## Section: New Results

### Weighted functional inequalities

Functional inequalities like spectral gap, covariance, or logarithmic Sobolev inequalities are powerful tools to prove nonlinear concentration of measure properties and central limit theorem scalings. Besides their well-known applications in mathematical physics (e.g. for the study of interacting particle systems like the Ising model or for interface models), such inequalities were recently used by the team to establish quantitative stochastic homogenization results.
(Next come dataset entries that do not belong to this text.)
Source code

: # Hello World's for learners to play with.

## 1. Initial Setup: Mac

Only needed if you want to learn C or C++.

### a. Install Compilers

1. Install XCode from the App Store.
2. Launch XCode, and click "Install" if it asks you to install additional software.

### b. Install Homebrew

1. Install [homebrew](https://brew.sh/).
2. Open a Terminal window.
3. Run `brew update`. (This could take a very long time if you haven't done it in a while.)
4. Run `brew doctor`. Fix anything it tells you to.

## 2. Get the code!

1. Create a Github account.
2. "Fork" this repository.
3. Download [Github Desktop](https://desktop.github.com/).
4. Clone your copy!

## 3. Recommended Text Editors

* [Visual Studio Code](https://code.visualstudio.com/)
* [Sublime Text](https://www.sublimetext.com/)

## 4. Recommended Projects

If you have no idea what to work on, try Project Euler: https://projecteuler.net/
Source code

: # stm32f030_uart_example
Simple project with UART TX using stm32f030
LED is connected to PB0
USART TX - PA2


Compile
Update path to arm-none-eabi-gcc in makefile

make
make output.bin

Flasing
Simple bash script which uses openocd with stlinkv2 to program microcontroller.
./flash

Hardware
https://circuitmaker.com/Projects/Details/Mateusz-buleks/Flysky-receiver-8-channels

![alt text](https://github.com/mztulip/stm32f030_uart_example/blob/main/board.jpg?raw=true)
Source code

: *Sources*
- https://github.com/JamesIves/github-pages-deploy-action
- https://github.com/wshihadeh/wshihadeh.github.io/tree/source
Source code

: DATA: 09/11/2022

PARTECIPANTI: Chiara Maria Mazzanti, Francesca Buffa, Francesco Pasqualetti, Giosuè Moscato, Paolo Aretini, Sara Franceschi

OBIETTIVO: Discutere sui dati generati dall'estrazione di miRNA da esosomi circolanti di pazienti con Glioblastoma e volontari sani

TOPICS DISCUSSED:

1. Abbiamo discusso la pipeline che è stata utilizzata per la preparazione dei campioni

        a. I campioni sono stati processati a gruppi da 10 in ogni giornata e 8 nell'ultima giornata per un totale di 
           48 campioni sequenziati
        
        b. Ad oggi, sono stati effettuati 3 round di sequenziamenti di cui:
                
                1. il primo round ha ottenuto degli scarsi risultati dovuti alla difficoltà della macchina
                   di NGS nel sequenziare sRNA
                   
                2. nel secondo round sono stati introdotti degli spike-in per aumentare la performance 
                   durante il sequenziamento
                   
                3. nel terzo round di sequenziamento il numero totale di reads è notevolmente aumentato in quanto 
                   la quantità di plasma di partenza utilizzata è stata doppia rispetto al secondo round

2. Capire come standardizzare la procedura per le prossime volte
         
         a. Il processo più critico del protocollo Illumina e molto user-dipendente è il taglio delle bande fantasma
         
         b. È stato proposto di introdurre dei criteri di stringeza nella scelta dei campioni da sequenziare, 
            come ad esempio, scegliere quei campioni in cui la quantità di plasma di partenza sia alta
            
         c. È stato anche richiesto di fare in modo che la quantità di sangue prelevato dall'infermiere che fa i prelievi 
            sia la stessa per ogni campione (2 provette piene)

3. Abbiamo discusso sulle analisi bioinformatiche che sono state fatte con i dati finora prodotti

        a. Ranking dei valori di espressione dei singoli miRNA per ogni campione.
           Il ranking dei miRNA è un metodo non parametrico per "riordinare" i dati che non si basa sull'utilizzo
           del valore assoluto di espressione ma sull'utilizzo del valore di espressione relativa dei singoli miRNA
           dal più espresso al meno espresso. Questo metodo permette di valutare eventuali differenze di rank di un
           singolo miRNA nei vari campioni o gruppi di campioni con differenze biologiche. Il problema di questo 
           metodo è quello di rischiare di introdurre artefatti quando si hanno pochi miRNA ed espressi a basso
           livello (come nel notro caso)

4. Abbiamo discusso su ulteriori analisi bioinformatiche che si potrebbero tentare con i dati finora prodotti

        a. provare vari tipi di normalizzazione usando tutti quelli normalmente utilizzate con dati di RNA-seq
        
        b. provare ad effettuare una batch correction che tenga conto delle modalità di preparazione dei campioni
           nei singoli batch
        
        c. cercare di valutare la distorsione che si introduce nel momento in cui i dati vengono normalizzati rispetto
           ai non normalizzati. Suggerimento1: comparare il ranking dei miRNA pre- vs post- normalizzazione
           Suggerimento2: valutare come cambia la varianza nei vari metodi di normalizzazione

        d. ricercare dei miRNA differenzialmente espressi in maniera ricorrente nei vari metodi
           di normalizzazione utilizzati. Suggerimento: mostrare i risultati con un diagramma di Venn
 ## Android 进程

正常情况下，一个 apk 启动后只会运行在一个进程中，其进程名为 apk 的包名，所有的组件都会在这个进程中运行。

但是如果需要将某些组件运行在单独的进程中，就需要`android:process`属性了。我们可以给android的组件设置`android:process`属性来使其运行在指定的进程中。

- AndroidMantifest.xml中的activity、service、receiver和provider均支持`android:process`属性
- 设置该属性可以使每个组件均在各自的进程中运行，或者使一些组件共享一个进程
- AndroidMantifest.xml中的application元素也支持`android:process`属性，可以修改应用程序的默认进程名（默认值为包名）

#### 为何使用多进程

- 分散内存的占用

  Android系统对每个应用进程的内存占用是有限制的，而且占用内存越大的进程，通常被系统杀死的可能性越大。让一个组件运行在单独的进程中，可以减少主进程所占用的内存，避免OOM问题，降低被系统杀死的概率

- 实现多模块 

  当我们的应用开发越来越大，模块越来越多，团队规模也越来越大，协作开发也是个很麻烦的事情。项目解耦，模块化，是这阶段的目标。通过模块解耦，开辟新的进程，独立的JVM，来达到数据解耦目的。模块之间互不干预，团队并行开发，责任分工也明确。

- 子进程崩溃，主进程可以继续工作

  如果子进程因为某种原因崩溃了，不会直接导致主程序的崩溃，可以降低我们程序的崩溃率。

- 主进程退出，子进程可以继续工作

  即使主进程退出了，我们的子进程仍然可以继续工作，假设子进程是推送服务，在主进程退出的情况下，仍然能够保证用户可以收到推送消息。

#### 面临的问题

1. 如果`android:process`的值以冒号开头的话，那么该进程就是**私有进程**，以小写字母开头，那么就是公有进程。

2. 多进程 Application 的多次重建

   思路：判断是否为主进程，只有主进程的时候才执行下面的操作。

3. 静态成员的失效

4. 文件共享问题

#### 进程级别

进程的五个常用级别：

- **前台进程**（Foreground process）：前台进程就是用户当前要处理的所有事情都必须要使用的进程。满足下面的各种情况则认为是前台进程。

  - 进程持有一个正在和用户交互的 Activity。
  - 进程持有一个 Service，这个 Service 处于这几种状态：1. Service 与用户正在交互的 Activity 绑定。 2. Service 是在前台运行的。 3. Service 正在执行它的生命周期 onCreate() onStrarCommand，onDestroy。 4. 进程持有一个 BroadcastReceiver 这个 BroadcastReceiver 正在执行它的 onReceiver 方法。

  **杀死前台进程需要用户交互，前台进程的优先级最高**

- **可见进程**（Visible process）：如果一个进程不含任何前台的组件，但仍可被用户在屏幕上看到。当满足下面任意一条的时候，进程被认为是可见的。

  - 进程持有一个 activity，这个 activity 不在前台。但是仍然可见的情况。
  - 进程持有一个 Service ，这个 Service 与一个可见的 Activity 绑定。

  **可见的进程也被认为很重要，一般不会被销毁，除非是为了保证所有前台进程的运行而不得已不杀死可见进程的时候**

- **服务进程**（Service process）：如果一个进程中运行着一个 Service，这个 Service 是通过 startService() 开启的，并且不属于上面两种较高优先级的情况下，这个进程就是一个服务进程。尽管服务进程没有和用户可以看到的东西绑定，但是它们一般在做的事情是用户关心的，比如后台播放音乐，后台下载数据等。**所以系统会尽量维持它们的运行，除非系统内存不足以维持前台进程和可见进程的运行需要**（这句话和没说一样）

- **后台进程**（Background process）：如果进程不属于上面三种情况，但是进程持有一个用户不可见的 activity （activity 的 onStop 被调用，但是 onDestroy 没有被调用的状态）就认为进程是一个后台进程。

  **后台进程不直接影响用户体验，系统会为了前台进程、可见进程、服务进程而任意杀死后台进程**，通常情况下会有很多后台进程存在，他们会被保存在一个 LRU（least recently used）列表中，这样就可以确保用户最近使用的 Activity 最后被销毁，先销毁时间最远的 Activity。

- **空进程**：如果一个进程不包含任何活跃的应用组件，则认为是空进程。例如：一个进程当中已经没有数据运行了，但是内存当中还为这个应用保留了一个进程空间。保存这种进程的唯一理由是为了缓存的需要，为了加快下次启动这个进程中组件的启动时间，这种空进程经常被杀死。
These functional inequalities have nevertheless two main limitations for stochastic homogenization. On the one hand, whereas only few examples are known to satisfy them (besides product measures, Gaussian measures, and more general Gibbs measures with nicely behaved Hamiltonians), these inequalities are not robust with respect to various simple constructions: for instance, a Poisson point process satisfies a spectral gap, but the random field corresponding to the Voronoi tessellation of a Poisson point process does not. On the other hand, these functional inequalities require random fields to have an integrable covariance, which prevents one to consider fields with heavier tails.

In the series of work [26], [27], [28], M. Duerinckx and A. Gloria introduced weaker versions of these functional inequalities in the form of weighted inequalities. The interest of such inequalities is twofold: first, as their unweighted counterpart they ensure strong concentration properties; second, they hold for a large class of statistics of interest to homogenization (which is shown using a constructive approach).